They were tasked to build out six data centers across six different countries within six months timeframe. And they're still doing all this other stuff. They're still keeping the lights on. They're still supporting live issues.

They're on call. They're rolling out a new configuration management tool. They're deploying new features. And unbeknownst to them, they have some organizational restructures headed their way.

After spending a few weeks with them trying to understand their situation, we didn't have time to stop and readjust and put in a new system for them. We had to do it on the road. There was no capacity for them to stop. They had to get these data centers out.

So I took them out to coffee, and I asked them, "What prevents you from getting your work done? What randomizes your day?" And these were their responses. Basically, tons of conflicting priorities and context switching. And that resulted in them unable to meet commitments, like hamsters on a wheel, and feeling pretty bad about not being appreciated was the bottom line, not being appreciated for all the work that they're doing, especially when they're up at 2:30 in the morning getting calls.

So at this point, I'm wondering three things. Oops. Here we go. I'm wondering, what is the actual demand?

Because one of their pain points is that there's just too many conflicting priorities and too many priority changes. I'm wondering, what is the actual lead time and cycle time that they're having? Because when I flipped it around, I asked them to tell me what their customers were complaining about, customers being upstream product owners and stakeholders and upstream management folks, what they were dissatisfied with. This answer came back.

There's no visibility, and things take too long. So I wanted to understand what's the lead time, what's the cycle time, so we could see actually how long things are taking. The third question is, where are the bottlenecks? Where are the constraints in the pipeline where this team is getting hung up?

And here's how we got started. We looked at three data points. First data point is, can we keep up with the demand? So they did have some data.

They had a ticketing system. They had some data in there. We went and mined the data. What we're interested with this chart, the X-axis is six months of data that we collected over time.

We just pulled it out of the ticketing system. The Y-axis is how many tickets had been created. We're interested in the two slopes of these lines. The top slope, the top line, it's red brown, those represent the number of new tickets that have come into this system that they're dealing with.

And the bottom green line represents the number of tickets that have been closed. And we're interested in is the arrival rate of those tickets greater than the closure rate? In other words, are we able to keep up with the demand? And if we've got the slopes diverging like this, the answer's very clear.

No, we're not able to keep up with the demand. And then the question becomes, why is this team taking on more demand than they have capacity to handle? Why do people do that? Some of the research I've done, here's the top five reasons why people take on more work than they have capacity to do.

Reason number one is we do stuff for people that we like, and in this team's case, sometimes we prioritize work based on personal relationships. That's how we get things done. We walk up to people's desks and say, "Hey, dude, can you help me out with this?" Reason number two, we're team players. We don't let the team down.

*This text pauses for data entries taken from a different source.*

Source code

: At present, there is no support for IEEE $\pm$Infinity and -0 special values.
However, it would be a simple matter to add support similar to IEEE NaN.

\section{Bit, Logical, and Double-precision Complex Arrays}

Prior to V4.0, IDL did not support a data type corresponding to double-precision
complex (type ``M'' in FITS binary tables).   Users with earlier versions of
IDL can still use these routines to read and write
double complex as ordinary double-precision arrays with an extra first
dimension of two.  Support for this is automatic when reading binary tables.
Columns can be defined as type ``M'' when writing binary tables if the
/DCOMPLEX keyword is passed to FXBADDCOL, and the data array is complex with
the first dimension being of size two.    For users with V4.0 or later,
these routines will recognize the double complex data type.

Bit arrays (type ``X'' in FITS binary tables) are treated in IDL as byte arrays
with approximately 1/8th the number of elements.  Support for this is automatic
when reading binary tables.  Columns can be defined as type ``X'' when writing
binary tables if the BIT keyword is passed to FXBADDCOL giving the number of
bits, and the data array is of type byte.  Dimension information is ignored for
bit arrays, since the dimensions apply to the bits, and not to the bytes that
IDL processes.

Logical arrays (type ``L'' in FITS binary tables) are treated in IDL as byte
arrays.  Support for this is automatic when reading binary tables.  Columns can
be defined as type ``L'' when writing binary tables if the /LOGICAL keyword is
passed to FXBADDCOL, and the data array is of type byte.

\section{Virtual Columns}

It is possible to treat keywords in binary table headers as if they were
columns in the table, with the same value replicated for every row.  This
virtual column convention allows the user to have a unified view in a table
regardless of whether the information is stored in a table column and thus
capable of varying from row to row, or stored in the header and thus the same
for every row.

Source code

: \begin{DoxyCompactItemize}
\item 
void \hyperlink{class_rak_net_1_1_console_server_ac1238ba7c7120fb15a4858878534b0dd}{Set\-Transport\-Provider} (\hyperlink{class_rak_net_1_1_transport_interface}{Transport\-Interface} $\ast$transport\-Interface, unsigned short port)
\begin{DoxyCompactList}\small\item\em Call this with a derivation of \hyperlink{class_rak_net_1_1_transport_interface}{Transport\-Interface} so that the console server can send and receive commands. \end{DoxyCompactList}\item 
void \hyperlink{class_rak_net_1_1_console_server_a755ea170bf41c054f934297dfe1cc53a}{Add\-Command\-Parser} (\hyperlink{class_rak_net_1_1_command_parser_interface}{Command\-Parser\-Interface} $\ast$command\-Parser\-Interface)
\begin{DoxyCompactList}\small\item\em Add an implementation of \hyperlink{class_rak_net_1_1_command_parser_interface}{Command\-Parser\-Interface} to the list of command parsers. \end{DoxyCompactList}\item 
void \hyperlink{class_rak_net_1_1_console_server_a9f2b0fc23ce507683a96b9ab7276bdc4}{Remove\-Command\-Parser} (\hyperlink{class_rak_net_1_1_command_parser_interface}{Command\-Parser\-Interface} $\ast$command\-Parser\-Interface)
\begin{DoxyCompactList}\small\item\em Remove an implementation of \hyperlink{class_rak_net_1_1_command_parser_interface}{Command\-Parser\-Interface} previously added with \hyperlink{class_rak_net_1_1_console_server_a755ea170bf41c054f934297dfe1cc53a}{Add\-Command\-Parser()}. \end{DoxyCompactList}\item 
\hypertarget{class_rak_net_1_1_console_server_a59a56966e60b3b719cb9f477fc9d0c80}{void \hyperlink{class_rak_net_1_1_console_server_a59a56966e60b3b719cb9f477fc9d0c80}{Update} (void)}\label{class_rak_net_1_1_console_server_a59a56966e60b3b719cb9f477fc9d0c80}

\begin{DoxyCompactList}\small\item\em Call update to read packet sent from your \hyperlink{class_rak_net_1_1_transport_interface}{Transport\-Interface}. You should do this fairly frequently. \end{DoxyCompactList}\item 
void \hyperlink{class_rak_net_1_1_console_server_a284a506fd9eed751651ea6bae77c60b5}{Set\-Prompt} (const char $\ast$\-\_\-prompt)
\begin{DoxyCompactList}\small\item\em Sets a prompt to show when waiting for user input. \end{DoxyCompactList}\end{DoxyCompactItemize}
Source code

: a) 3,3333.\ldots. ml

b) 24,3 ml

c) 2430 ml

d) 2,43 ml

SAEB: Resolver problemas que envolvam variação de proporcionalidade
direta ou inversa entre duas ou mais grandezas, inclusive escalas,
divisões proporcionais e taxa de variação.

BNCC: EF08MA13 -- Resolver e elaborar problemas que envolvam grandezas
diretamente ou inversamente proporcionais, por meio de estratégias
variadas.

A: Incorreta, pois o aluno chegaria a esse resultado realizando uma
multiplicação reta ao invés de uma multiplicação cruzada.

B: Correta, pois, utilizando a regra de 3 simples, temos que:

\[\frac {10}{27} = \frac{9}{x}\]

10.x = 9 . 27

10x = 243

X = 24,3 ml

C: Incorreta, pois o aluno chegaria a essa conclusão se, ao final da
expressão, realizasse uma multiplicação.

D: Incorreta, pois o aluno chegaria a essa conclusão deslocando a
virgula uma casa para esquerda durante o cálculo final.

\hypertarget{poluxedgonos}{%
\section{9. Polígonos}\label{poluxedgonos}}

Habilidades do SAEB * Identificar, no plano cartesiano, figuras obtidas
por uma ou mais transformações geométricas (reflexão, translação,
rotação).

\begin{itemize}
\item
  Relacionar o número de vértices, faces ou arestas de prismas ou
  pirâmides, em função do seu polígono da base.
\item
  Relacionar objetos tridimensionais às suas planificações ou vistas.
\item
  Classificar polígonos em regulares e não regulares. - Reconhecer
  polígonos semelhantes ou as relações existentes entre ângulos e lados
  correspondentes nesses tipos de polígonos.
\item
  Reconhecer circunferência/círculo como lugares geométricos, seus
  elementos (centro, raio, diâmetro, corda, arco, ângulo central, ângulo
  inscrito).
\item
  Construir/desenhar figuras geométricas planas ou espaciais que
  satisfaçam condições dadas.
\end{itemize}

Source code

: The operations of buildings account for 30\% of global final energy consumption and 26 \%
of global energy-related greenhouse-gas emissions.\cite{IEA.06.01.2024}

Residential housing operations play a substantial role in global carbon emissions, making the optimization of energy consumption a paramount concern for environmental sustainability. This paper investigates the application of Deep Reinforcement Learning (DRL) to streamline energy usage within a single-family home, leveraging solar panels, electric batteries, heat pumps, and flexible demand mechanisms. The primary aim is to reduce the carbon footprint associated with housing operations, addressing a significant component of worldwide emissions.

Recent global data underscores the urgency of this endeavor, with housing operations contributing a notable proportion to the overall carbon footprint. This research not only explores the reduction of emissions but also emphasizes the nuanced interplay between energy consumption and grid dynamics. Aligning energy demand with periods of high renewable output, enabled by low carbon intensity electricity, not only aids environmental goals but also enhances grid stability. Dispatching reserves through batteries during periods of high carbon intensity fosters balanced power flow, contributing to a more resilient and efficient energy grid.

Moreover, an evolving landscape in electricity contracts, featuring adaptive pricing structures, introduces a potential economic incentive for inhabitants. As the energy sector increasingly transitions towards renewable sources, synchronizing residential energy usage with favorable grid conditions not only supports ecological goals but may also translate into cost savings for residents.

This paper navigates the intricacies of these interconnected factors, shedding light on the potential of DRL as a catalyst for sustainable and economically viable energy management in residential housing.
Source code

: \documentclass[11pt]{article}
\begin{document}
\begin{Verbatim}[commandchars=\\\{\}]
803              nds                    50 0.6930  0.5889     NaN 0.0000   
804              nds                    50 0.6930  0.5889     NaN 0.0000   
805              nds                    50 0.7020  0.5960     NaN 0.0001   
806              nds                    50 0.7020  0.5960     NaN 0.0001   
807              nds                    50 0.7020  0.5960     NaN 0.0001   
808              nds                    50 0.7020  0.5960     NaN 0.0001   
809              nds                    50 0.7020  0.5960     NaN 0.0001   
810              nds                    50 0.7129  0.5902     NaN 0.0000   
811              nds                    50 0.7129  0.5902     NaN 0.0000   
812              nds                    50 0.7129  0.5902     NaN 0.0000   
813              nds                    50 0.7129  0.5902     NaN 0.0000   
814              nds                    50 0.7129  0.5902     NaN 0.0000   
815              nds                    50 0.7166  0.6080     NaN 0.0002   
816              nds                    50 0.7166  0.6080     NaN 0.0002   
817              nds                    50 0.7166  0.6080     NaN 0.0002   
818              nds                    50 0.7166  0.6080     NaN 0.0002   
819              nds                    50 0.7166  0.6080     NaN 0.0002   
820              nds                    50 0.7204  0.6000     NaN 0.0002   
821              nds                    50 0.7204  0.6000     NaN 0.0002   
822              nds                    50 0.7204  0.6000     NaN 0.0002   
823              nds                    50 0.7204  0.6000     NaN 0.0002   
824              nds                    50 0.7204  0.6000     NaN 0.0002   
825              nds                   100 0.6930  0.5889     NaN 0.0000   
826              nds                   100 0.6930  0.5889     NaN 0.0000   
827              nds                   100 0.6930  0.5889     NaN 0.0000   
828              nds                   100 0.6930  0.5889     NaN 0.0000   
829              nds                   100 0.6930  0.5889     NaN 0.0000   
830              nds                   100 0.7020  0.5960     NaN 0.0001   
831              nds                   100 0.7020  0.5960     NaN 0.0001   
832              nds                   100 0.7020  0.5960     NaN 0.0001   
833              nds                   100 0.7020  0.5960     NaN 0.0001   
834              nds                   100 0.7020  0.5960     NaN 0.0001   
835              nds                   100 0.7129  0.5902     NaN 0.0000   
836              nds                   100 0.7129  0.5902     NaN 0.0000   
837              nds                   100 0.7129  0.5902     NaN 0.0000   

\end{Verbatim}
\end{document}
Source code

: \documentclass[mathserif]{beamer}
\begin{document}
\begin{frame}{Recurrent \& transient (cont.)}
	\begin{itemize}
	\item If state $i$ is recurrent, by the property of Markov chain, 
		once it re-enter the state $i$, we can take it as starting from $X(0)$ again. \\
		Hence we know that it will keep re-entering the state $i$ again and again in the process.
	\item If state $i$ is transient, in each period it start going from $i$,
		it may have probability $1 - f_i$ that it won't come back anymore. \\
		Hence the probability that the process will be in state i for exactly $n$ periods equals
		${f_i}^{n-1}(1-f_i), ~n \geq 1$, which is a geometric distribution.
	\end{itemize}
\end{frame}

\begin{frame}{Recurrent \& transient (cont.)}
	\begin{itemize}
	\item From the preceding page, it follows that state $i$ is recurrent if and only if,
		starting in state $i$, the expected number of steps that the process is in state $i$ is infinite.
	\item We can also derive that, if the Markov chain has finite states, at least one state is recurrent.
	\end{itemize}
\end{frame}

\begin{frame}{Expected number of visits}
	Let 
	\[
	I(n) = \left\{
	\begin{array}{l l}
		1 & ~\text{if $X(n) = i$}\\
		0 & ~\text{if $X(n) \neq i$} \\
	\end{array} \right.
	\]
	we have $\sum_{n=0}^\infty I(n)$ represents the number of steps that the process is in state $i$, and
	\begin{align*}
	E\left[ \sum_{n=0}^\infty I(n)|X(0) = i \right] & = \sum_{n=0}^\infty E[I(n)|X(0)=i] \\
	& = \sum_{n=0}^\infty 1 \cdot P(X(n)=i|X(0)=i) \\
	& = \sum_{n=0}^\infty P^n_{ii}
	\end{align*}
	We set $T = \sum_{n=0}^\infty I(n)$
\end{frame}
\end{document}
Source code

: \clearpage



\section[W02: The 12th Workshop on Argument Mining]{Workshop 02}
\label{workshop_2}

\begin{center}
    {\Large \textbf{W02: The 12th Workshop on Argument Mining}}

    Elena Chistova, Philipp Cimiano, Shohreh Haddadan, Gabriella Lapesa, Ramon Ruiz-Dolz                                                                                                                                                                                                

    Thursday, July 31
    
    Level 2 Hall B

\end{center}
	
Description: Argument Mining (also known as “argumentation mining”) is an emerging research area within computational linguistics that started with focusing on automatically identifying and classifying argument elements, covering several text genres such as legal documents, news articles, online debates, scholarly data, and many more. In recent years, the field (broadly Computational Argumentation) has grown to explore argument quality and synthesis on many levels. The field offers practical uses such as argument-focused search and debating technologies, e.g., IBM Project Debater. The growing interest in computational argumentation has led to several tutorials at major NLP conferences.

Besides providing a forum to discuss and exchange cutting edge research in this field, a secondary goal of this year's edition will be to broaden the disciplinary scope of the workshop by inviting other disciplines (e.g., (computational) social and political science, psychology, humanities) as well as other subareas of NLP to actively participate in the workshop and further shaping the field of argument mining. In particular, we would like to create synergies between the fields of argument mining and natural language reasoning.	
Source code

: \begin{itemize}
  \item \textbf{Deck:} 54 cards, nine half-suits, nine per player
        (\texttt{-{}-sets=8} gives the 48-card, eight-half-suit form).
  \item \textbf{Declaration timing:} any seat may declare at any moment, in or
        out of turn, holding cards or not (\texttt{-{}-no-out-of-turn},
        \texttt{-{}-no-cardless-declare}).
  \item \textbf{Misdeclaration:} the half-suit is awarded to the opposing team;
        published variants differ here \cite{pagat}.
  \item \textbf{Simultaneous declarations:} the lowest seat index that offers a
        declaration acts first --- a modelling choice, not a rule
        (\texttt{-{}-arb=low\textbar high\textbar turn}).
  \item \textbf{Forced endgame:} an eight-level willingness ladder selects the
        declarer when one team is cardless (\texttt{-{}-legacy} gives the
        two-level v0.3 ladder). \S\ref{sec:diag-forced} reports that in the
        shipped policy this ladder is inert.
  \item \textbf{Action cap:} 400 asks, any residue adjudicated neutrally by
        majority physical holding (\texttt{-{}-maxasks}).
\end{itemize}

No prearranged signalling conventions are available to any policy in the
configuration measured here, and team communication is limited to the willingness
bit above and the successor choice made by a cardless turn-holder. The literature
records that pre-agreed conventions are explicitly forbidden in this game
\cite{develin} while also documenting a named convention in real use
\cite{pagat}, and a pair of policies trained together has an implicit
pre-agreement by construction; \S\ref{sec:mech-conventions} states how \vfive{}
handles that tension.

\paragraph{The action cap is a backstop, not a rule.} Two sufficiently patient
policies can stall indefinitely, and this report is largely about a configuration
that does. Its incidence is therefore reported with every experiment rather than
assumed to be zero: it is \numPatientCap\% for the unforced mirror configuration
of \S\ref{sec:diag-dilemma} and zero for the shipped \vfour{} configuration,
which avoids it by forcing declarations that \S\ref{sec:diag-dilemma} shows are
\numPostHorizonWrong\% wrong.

Three, sometimes we just don't realize how long things take. This is a complex domain. We don't always know what cause and effect is. If we don't know that, then we can't estimate how long things will take.

Number four here I want to call out and highlight, fear from those in position of power. People are nervous that they're going to be publicly humiliated, and so they avoid saying, "No, I can't take that on right now." They want to say yes to everything. And then lastly, people pleasers. So John Townsend wrote this book, "Boundaries," and he talks about women do more people pleasing in relationships, but men are more likely to say yes to tasks.

And I'm wondering if that's why this team of all male 40 engineers couldn't say no to all the work. Like everything, we'll do everything.Second metric: what is our lead time or cycle time? This is a histogram. This one's on lead time.

The difference between lead time and cycle time, lead time is when the customer first made the request. When did the ticket first come into the system? Cycle time is the time that we pulled that ticket into our queue and actually started working on it. It could be that a ticket's in the backlog for three months, so the lead time is going to be quite long, right?

So along the y-axis, we got number of tickets that were closed in so many days. The x-axis is the number of days it took to close out that ticket. So the mode of the data here is 50. 50 tickets only took one day.

The beauty of looking at this kind of histogram is you can start to see the nature of the demand. You can see that a lot of their work was done in just one or two days, and then at about three or four weeks, we have another bump up, and then again at three to four months. And for the statisticians in the audience, you'll recognize this is a long tail on the end of this distribution. It's not a normal distribution.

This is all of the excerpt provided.